Agent members of the eight Atol-accredited bodies will have customer money secured in trust accounts, but if they have only basic supplier failure insurance they will have to fund any difference in the cost of rebooking rooms.

Accommodation costs have gone up due to the change in exchange rates, the time of year and, according to some sources, because Lowcost was selling beds for less than they paid for them.

Only agents with comprehensive supplier failure cover can recoup the price differential.

Lawrence Assock, head of partnerships at travel insurance specialist Affirma, said some firms were looking to upgrade their cover following Lowcost’s collapse.

He said: “Some companies doing Flight-Plus using Lowcost have been caught out because they only took out SFI. They thought they didn’t need to cover the flight, and it was a cheaper option.”

Assock estimated the cost of Lowcost’s failure for Affirma’s New Zealand-based underwriter CBL will be under £500,000 – the same amount as On Holiday Group’s failure cost the insurer in 2014.

He said this time agents had acted more quickly to rebook beds and so fewer full packages would have to be cancelled, leading to a lower value of claims.

John Hays, managing director of Hays Travel, an Atol-accredited body, said its Independence Group insurer Commodore covers the differential up to the original value of the holiday.

“We had a couple of thousand bookings. So far we have 90% rebooked. We’ve got good plans in place. We’ve seen worse.”

Assock said the people most at risk are those who booked direct with Lowcost Holidays and are having to try to rebook accommodation themselves on the open market.

They are likely to get barely any of their money back due to the lack of financial protection in place after Lowcost left the Atol scheme in 2013.

Assock said some of those customers will have supplier failure cover in their travel insurance if they opted to pay higher premiums.

“The most important people are the customers affected,” he said, “many stressed and distressed and we needed to give reassurance that if they are covered directly or indirectly under one of our schemes that the loss of unpaid components can be recovered.

“As you can appreciate this is a large failure affecting thousands of customers and therefore it may take a little while to complete a full assessment. However, as long as we receive all information and documentation as requested on our claims forms we will be in a good position to work through the claims swiftly.”

The small number of insurance underwriters prepared to offer supplier failure cover has been a concern for the industry but Affirma believes the Lowcost crash will not raise the risk profile of the industry in the insurance sector.

CBL recently had its credit rating raised by agency AM Best to A- providing greater confidence to the trade.
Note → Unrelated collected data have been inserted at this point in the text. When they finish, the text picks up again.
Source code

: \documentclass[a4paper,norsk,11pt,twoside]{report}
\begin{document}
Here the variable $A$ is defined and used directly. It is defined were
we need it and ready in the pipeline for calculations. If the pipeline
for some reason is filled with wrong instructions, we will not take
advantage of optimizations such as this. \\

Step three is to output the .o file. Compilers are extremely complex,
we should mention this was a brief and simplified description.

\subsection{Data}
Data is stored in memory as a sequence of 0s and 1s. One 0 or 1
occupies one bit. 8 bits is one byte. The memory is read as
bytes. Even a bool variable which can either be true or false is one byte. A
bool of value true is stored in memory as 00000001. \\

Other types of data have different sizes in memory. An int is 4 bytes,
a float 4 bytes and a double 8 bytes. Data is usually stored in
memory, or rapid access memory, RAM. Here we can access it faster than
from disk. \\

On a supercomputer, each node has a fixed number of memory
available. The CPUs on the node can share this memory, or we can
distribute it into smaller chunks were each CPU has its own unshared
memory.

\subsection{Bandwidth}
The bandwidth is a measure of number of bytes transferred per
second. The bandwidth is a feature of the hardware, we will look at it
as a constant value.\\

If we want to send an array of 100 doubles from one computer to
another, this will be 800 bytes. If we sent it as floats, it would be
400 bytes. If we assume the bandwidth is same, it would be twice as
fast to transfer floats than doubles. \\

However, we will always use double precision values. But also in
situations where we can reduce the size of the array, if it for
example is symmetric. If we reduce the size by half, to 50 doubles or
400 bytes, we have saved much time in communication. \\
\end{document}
John Buckingham, Affirma chairman, said: “A failure of this magnitude will have a financial impact on a wide scale.

“Already we have seen a huge increase in travel companies contacting Affirma to apply for one of our financial protection schemes. Affirma schemes are underwritten  by two major AM Best A-rated insurers which have sufficient capacity to deal with the increase in demand.

“Affirma and its insurers will come to the aid of those with cover in place but going forward we need to ensure that the travel industry and insurance work in partnership to ensure that the right schemes are in place for today’s market and current legislation.”